[Dataset records]
────
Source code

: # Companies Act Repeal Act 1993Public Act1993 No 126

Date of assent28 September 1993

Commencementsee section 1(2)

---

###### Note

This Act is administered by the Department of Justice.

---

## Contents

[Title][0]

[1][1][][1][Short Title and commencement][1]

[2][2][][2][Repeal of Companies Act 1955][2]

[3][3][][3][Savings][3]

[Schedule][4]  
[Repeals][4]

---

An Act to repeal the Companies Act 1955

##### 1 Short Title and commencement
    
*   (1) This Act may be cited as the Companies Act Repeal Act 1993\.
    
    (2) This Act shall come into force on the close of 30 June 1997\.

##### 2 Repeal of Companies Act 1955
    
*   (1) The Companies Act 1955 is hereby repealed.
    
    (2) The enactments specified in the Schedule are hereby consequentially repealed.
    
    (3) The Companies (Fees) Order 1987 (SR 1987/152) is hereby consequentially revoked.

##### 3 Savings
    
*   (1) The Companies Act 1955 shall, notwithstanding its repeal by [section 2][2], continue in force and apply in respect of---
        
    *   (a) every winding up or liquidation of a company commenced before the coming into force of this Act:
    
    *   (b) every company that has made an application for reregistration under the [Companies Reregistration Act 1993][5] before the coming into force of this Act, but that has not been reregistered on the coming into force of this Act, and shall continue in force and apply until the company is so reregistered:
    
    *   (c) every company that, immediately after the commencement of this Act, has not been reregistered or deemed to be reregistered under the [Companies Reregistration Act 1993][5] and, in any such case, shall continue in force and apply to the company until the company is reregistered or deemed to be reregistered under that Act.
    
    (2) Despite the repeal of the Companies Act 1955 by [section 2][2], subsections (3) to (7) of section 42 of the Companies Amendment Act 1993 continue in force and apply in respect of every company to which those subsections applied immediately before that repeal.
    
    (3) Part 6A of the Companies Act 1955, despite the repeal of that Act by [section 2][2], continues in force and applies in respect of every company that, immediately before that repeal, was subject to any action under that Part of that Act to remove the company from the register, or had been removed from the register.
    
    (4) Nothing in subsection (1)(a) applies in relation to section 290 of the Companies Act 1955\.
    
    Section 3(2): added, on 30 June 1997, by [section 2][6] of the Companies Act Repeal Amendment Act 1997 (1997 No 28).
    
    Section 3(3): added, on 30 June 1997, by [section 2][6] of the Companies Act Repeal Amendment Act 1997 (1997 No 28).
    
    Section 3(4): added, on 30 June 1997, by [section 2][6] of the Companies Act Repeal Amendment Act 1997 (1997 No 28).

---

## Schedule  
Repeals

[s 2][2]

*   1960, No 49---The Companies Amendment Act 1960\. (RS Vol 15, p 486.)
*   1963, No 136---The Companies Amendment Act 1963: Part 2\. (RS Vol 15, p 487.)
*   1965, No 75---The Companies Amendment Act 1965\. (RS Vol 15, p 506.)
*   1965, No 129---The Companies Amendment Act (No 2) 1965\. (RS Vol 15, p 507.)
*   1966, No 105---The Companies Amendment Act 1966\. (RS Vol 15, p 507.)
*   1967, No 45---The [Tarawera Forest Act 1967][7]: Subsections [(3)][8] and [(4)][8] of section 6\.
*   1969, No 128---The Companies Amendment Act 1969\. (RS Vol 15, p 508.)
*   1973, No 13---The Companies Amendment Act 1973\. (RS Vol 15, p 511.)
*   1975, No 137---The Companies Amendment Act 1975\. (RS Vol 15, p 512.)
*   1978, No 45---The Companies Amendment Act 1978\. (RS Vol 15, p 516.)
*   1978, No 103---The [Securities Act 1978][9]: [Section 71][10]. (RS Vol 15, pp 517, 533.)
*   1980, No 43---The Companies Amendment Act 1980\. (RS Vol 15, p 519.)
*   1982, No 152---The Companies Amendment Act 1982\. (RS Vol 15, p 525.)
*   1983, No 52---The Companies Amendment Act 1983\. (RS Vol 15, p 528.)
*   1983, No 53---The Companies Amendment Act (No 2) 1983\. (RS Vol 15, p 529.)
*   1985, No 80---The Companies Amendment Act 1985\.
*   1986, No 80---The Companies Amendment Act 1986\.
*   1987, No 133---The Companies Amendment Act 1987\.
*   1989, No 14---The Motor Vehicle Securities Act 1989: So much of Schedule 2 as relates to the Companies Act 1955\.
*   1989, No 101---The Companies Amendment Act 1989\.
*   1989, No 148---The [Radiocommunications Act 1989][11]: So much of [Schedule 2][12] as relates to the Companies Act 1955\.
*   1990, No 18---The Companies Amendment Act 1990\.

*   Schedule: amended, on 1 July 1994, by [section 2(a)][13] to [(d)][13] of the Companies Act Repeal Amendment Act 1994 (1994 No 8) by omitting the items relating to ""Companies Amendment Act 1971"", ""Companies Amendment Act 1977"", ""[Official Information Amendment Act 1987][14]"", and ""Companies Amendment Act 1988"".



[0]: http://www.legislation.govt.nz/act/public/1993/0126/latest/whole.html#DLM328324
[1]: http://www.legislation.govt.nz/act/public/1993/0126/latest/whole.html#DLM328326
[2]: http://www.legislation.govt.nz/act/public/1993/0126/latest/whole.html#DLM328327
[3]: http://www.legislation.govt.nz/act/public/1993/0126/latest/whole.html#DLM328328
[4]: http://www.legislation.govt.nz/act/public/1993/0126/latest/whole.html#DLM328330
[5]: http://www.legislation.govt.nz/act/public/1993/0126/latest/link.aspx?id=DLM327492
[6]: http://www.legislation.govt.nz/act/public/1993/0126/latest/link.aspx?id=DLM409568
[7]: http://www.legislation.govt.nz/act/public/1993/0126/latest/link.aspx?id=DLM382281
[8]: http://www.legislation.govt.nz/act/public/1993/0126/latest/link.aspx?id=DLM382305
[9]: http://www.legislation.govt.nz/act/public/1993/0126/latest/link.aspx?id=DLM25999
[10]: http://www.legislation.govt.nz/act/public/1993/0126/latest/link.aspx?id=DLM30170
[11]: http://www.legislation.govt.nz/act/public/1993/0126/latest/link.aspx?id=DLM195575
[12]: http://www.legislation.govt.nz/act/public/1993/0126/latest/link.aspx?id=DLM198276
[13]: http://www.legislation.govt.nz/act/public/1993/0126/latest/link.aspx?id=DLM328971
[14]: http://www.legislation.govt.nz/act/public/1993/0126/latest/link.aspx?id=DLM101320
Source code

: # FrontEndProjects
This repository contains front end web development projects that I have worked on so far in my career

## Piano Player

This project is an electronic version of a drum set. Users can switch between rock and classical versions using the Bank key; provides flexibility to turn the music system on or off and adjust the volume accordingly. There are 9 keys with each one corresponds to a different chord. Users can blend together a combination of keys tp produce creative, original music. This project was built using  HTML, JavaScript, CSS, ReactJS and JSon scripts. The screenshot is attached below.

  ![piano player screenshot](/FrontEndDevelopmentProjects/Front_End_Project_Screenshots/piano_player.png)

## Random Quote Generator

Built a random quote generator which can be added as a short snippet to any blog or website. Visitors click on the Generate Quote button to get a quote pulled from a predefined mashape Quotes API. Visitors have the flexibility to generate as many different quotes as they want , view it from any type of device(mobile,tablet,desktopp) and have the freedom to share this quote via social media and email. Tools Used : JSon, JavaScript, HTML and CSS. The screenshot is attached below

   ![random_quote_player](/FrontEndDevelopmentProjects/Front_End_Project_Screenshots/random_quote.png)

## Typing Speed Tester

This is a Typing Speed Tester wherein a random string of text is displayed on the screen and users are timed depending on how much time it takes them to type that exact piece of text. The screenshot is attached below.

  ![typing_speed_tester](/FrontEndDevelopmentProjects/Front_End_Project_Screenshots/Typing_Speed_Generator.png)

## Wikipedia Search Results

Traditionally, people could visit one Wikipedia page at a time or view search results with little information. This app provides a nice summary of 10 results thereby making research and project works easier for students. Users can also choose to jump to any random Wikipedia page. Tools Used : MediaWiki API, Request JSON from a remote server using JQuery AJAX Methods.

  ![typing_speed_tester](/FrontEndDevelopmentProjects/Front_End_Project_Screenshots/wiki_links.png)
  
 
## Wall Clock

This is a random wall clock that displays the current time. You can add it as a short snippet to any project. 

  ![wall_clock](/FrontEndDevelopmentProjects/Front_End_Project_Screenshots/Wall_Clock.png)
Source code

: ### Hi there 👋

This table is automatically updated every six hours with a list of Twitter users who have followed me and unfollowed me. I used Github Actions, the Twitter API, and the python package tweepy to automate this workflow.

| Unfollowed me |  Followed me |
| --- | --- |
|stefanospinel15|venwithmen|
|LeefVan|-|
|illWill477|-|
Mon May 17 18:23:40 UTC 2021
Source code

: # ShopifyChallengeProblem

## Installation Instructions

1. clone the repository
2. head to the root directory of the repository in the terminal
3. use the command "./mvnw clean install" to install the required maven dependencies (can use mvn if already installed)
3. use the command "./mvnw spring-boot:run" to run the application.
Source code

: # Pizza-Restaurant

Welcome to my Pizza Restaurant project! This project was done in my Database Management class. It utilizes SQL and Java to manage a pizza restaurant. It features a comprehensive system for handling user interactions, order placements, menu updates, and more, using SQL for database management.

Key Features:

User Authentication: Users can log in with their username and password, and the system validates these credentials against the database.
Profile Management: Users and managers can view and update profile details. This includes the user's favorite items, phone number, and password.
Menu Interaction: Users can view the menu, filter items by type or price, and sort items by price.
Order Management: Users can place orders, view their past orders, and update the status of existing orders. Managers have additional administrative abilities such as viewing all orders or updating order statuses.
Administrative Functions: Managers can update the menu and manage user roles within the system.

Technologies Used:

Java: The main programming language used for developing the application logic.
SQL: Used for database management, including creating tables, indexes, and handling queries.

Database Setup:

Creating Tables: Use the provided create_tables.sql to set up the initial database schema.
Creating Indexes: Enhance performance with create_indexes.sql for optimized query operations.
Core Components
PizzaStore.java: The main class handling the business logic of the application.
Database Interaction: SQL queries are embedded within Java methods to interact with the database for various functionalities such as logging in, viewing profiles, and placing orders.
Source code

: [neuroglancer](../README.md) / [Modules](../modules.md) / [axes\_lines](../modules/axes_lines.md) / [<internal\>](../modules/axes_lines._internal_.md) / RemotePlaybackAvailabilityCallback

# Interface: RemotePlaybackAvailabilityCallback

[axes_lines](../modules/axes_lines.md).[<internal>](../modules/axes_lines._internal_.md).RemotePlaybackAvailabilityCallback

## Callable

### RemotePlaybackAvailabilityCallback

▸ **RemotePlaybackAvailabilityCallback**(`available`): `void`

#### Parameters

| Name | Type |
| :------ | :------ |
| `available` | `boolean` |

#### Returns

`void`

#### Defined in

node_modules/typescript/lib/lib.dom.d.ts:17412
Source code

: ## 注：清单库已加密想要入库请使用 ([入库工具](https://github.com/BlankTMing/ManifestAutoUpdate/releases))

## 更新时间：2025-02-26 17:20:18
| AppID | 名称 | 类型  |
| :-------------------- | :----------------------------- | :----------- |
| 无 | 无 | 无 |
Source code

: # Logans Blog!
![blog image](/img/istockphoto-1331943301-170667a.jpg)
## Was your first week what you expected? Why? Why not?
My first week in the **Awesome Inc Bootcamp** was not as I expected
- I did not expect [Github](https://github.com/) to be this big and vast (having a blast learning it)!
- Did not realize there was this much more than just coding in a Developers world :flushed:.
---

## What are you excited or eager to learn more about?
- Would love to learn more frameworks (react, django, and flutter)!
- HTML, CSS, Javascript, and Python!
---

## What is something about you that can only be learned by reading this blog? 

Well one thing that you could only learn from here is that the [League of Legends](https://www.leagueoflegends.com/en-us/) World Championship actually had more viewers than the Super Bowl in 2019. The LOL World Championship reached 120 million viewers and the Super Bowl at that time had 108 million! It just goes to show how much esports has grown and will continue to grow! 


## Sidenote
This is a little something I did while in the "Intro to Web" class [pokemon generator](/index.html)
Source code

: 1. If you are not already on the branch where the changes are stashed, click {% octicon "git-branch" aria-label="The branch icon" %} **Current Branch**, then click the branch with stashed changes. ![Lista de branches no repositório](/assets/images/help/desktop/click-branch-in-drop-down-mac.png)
────
[EXERCISE DIRECTIONS]
Take every line from the data that contains the word "little".

[PROBLEM SOLUTION]
Traditionally, people could visit one Wikipedia page at a time or view search results with little information. This app provides a nice summary of 10 results thereby making research and project works easier for students. Users can also choose to jump to any random Wikipedia page. Tools Used : MediaWiki API, Request JSON from a remote server using JQuery AJAX Methods.
This is a little something I did while in the "Intro to Web" class [pokemon generator](/index.html)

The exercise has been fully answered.